***** MATERIAL PROVIDED

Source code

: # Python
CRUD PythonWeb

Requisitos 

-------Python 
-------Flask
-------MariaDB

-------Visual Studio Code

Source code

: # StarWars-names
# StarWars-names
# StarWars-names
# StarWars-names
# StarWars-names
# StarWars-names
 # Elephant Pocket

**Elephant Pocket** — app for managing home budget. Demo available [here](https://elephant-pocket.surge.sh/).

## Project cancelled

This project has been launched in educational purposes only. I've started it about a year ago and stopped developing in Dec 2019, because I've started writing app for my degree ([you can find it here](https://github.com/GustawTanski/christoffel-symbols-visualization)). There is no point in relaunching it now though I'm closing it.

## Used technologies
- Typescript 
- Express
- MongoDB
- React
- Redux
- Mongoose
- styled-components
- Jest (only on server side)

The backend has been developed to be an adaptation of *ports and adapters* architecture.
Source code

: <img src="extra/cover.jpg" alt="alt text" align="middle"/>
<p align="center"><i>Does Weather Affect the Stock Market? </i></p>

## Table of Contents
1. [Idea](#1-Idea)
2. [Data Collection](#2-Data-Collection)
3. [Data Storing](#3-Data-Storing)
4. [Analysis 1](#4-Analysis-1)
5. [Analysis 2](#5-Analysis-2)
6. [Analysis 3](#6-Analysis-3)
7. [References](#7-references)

**********

> **PROBLEM STATEMENT**
Repeat only the lines above, from the first line of the entries through the line that contains "# Elephant Pocket", including both ends.

> **WRITTEN RESPONSE**
Source code

: # Python
CRUD PythonWeb

Requisitos 

-------Python 
-------Flask
-------MariaDB

-------Visual Studio Code

Source code

: # StarWars-names
# StarWars-names
# StarWars-names
# StarWars-names
# StarWars-names
# StarWars-names
 # Elephant Pocket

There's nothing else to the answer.